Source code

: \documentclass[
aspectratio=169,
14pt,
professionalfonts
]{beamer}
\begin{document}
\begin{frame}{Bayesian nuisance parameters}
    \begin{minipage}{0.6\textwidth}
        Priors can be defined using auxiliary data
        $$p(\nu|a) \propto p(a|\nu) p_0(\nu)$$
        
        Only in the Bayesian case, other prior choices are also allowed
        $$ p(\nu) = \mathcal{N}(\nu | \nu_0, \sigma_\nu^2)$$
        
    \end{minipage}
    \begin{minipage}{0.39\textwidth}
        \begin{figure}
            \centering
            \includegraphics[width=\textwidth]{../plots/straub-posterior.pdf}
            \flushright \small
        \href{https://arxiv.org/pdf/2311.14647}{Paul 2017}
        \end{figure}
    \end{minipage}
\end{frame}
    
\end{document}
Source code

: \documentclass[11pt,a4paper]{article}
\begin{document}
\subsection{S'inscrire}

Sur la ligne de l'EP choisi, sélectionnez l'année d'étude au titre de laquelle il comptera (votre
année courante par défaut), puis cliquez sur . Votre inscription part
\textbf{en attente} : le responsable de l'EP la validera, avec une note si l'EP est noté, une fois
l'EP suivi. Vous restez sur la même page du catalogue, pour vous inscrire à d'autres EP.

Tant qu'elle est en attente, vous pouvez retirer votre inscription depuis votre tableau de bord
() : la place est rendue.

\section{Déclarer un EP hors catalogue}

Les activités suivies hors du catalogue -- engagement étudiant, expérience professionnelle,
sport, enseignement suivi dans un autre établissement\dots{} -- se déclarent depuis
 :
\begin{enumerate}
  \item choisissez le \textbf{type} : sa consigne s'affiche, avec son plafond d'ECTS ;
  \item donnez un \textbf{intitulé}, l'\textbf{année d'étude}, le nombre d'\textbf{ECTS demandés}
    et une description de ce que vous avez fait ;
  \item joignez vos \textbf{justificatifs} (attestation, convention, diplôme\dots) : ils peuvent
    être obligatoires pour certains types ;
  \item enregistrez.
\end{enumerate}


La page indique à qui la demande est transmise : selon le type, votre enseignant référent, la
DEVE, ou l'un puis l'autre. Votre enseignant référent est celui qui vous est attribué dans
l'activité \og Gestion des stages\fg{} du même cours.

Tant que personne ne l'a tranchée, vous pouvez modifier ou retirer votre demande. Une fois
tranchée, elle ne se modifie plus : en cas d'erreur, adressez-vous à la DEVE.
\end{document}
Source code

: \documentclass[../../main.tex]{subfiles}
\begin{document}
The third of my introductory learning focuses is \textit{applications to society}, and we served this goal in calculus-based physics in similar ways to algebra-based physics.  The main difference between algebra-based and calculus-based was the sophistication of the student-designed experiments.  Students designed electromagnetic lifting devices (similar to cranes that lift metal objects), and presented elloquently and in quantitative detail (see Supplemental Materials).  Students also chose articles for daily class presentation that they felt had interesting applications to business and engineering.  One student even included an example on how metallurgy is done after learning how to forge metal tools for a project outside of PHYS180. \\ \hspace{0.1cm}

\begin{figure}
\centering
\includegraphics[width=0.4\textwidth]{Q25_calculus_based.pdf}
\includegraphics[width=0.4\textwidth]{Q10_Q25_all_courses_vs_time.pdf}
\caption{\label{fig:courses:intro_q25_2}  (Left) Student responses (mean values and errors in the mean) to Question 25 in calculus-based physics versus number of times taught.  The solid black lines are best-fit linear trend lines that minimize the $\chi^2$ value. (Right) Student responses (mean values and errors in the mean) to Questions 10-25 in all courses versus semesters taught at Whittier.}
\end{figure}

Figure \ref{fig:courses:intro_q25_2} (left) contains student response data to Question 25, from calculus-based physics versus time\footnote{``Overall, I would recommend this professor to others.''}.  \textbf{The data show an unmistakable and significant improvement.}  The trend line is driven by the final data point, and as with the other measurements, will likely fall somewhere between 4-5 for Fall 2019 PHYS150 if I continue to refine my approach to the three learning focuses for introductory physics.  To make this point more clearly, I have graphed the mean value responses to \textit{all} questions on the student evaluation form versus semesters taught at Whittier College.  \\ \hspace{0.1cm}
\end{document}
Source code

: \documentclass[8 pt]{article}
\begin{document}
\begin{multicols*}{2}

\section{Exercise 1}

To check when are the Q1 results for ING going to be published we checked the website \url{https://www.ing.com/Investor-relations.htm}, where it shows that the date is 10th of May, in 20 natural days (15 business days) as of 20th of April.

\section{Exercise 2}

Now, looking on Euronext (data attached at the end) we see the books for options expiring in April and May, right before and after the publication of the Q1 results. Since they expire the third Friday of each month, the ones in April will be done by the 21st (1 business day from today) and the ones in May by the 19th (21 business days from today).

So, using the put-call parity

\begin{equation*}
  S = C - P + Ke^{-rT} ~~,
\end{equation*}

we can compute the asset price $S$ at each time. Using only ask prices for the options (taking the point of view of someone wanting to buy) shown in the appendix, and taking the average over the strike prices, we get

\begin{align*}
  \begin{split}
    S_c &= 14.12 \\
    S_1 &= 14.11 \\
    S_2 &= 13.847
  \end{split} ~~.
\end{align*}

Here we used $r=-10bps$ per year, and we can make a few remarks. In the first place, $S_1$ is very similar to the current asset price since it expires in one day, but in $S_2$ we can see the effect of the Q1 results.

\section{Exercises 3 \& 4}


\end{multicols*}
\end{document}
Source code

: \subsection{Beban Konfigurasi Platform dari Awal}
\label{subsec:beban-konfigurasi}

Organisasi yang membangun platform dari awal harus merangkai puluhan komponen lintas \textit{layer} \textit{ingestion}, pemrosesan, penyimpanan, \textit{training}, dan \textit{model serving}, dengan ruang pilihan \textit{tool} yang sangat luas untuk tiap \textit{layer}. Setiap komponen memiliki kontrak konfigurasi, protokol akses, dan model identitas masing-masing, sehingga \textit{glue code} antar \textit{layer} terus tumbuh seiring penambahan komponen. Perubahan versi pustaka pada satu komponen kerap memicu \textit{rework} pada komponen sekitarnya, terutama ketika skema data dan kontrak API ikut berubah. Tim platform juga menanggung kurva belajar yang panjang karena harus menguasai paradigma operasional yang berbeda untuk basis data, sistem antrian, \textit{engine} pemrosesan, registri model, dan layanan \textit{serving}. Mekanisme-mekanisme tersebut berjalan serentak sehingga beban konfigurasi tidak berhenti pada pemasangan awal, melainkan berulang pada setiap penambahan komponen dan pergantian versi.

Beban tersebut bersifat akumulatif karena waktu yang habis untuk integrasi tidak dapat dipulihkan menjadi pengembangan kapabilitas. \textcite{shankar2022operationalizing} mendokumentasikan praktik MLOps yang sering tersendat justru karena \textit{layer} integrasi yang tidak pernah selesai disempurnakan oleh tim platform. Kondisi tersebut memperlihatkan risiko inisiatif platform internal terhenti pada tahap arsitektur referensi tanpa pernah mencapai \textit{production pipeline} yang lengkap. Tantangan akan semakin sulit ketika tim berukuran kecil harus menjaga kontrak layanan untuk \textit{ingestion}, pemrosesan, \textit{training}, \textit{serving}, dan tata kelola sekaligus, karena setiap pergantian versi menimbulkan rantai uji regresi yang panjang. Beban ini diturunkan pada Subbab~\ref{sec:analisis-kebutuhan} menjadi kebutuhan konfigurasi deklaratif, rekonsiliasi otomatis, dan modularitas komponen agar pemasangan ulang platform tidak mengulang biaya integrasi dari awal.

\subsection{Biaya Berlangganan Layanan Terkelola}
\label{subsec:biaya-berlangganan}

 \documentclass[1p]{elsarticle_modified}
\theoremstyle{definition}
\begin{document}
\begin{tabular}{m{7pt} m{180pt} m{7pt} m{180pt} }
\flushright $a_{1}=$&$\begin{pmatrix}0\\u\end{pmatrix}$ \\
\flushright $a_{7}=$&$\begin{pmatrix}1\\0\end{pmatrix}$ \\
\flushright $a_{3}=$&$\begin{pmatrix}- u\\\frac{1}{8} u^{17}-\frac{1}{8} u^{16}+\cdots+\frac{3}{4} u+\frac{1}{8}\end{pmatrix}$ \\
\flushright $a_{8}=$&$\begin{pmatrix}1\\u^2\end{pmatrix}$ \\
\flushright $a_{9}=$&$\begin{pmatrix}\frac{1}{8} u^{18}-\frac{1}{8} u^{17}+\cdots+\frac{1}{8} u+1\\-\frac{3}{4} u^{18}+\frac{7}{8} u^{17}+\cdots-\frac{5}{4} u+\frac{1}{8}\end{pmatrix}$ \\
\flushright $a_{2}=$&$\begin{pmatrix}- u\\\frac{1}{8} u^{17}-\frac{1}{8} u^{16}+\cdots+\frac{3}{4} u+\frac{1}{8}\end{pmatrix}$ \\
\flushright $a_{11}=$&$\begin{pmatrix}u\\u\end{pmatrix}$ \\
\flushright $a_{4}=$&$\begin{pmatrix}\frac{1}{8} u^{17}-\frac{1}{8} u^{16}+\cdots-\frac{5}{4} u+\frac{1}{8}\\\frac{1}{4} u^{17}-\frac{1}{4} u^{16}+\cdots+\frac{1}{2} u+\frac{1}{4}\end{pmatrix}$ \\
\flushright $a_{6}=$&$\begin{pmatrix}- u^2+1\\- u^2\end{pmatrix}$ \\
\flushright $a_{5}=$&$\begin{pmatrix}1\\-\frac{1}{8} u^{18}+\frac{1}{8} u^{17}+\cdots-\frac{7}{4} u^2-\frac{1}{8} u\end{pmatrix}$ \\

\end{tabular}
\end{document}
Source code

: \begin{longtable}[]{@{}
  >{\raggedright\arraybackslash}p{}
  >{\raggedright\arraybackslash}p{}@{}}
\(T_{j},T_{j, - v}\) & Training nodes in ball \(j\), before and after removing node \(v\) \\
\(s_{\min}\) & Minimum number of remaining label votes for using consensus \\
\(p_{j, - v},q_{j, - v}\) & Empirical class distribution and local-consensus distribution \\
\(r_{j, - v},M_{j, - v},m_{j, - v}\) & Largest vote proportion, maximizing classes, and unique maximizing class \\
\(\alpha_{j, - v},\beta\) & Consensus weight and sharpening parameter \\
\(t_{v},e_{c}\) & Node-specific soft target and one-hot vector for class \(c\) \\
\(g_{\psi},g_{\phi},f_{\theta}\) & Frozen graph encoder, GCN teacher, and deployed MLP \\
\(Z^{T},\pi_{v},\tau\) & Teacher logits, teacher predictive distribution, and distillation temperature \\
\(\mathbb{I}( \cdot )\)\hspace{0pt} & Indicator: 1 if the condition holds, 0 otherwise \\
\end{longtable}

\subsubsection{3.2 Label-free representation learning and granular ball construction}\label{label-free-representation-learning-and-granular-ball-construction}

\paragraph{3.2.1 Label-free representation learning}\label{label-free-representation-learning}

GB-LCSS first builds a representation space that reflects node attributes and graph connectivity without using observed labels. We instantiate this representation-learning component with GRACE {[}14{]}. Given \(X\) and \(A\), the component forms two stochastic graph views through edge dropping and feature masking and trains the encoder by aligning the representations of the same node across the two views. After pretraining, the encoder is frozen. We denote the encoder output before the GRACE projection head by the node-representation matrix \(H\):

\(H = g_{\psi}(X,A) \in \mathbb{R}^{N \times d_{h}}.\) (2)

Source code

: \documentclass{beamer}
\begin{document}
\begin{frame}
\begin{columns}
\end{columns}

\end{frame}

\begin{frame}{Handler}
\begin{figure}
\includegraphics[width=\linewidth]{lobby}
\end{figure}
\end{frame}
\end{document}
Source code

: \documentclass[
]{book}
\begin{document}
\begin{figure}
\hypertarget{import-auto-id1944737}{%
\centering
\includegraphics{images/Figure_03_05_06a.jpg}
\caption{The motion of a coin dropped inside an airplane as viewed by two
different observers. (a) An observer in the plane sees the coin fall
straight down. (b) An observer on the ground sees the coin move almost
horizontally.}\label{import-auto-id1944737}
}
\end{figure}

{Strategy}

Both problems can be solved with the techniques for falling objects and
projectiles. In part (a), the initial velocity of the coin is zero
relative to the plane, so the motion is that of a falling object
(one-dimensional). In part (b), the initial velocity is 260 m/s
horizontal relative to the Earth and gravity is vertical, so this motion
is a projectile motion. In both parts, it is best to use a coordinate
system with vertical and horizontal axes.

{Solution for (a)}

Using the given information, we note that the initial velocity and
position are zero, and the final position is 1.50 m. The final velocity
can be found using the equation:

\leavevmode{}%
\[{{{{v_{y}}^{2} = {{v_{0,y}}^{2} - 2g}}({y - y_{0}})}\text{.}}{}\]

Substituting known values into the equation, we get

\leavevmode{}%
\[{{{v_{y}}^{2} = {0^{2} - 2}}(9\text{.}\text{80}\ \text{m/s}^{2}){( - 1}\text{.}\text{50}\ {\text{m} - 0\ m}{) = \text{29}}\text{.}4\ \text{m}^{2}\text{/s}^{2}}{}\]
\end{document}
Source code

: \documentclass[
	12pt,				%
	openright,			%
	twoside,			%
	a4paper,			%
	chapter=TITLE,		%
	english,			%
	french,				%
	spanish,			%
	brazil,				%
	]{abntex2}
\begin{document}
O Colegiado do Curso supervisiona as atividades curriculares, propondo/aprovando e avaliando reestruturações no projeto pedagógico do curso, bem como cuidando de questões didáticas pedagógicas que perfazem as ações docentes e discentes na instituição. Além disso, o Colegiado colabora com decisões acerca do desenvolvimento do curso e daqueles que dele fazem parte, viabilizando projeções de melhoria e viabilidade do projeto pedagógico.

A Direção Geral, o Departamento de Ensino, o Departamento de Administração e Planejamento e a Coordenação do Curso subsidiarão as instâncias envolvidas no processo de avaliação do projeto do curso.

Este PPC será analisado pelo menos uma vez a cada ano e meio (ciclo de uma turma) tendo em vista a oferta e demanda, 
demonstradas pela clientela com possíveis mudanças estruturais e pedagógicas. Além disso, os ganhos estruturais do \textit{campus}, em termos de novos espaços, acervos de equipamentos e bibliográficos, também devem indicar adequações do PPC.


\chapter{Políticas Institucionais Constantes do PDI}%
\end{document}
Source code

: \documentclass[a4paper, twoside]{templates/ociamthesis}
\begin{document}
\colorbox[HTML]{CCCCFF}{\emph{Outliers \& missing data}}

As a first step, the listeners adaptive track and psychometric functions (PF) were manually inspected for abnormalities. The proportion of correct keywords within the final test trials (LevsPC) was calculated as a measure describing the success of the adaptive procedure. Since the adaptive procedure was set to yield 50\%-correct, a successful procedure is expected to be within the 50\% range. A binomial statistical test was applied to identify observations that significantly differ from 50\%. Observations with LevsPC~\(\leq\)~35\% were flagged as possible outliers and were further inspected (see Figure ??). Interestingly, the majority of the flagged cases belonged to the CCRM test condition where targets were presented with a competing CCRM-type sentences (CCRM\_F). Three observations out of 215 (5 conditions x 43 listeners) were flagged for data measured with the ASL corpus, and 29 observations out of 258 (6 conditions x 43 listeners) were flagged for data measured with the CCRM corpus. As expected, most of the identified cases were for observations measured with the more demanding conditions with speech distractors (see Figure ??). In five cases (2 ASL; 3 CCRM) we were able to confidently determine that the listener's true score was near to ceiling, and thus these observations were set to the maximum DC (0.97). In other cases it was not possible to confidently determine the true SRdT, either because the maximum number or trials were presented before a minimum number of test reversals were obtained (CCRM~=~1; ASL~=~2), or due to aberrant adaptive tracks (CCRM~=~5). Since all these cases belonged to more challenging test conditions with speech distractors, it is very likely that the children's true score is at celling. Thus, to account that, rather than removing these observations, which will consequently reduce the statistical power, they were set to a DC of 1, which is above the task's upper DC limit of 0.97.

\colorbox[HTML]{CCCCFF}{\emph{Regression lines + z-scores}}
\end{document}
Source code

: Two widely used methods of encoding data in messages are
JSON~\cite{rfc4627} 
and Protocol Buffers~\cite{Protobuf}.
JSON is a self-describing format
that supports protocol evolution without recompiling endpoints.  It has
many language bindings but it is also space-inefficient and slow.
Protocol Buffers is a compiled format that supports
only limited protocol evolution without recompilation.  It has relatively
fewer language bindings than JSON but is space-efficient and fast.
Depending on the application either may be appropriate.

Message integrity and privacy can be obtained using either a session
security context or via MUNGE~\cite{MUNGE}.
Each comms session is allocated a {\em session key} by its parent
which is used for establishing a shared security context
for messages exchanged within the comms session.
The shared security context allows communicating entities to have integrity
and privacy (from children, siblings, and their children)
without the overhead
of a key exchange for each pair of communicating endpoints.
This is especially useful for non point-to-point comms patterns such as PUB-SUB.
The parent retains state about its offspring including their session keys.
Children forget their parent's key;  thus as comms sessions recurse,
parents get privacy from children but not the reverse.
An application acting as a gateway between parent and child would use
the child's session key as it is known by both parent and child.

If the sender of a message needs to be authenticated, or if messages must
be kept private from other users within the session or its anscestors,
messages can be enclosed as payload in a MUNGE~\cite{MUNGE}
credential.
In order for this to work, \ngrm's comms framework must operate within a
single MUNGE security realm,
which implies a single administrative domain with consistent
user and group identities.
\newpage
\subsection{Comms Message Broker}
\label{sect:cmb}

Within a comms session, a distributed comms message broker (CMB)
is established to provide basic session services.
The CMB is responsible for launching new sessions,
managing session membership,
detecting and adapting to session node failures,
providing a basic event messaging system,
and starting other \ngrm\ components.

* _The problem_
In the material above, locate the line containing "straight down. (b)" and the line containing "(one-dimensional). In part". Transcribe exactly those two lines and every line between them, and nothing more.

* _Result_
straight down. (b) An observer on the ground sees the coin move almost
horizontally.}\label{import-auto-id1944737}
}
\end{figure}

{Strategy}

Both problems can be solved with the techniques for falling objects and
projectiles. In part (a), the initial velocity of the coin is zero
relative to the plane, so the motion is that of a falling object
(one-dimensional). In part (b), the initial velocity is 260 m/s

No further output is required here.